Wir gingen weiter auf dem Schoße der mächtigen Tiefe und konnten bald kein Land mehr sichten. Der Ozean war still … . … Wir gingen weiter, und nach einer kurzen Zeit wurden wir mit dem ersten Anblick einer Stadt gesegnet … .“
Joseph, Hyrum und Samuel gingen über einen riesigen Ozean. Sie mussten dafür ihren Glauben ausüben (siehe oben) und in diesem verharren, d.h. immer weiter vorangehen.

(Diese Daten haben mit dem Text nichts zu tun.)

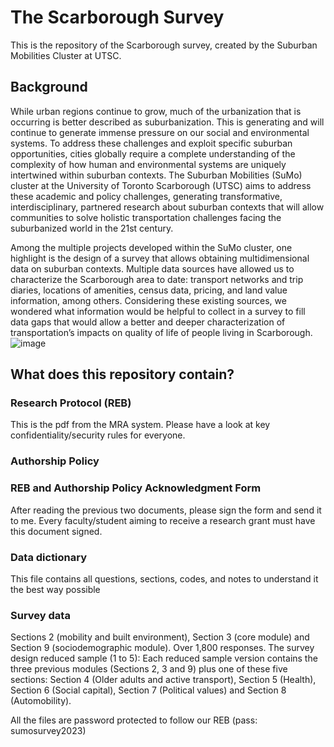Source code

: # The Scarborough Survey
This is the repository of the Scarborough survey, created by the Suburban Mobilities Cluster at UTSC.

## Background

While urban regions continue to grow, much of the urbanization that is occurring is better described as suburbanization. This is generating and will continue to generate immense pressure on our social and environmental systems. To address these challenges and exploit specific suburban opportunities, cities globally require a complete understanding of the complexity of how human and environmental systems are uniquely intertwined within suburban contexts. The Suburban Mobilities (SuMo) cluster at the University of Toronto Scarborough (UTSC) aims to address these academic and policy challenges, generating transformative, interdisciplinary, partnered research about suburban contexts that will allow communities to solve holistic transportation challenges facing the suburbanized world in the 21st century.

Among the multiple projects developed within the SuMo cluster, one highlight is the design of a survey that allows obtaining multidimensional data on suburban contexts. Multiple data sources have allowed us to characterize the Scarborough area to date: transport networks and trip diaries, locations of amenities, census data, pricing, and land value information, among others. Considering these existing sources, we wondered what information would be helpful to collect in a survey to fill data gaps that would allow a better and deeper characterization of transportation’s impacts on quality of life of people living in Scarborough. ![image](https://github.com/SAUSy-Lab/Scarborough-Survey/assets/33732765/1ca2d842-9530-42bd-a0dd-fb2e0778a3d1)

## What does this repository contain?


### Research Protocol (REB)
This is the pdf from the MRA system. Please have a look at key confidentiality/security rules for everyone.
### Authorship Policy
### REB and Authorship Policy Acknowledgment Form
After reading the previous two documents, please sign the form and send it to me. Every faculty/student aiming to receive a research grant must have this document signed.

### Data dictionary
This file contains all questions, sections, codes, and notes to understand it the best way possible
### Survey data
Sections 2 (mobility and built environment), Section 3 (core module) and Section 9  (sociodemographic module). Over 1,800 responses.
The survey design reduced sample (1 to 5):  Each reduced sample version contains the three previous modules (Sections 2, 3 and 9) plus one of these five sections: Section 4 (Older adults and active transport), Section 5 (Health), Section 6 (Social capital), Section 7 (Political values) and Section 8 (Automobility).

All the files are password protected to follow our REB (pass: sumosurvey2023)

Brigham Young lehrte: „Alle organisierte Existenz ist in einem Ablauf, entweder hin zu einem endlosen Fortschritt in ewigen Perfektionen, oder zurück zum Verfall. […] [E]s gibt kein Prinzip, keine Macht, Weisheit, kein Wissen, Leben, keinen Stand oder irgendetwas, das man sich vorstellen kann, das feststehend bleibt – sie müssen zu- oder abnehmen.“[13] Joseph Smith lehrte: „Es wird aber, nachdem ihr durch den Schleier gegangen seid, noch lange dauern bis ihr sie [d.h. die Prinzipien der Erhöhung] aufgenommen haben werdet. In dieser Welt kann man nicht alles begreifen; es wird ein großes Stück Arbeit sein, alles in bezug auf unsere Errettung und Erhöhung auch noch nach dem Tod in Erfahrung zu bringen.“[14] Bevor wir auf der Erde waren, haben wir Fortschritt gemacht. Während unseres sterblichen Daseins und nach unserem Tod, werden wir auch niemals stillstehen. Josephs, Hyrums und Samuels Weg auf der großen Tiefe symbolisiert für mich dieses Vorwärtsstreben im Glauben, was nichts anderes als das Aneignen von Prinzipien der Erhöhung ist.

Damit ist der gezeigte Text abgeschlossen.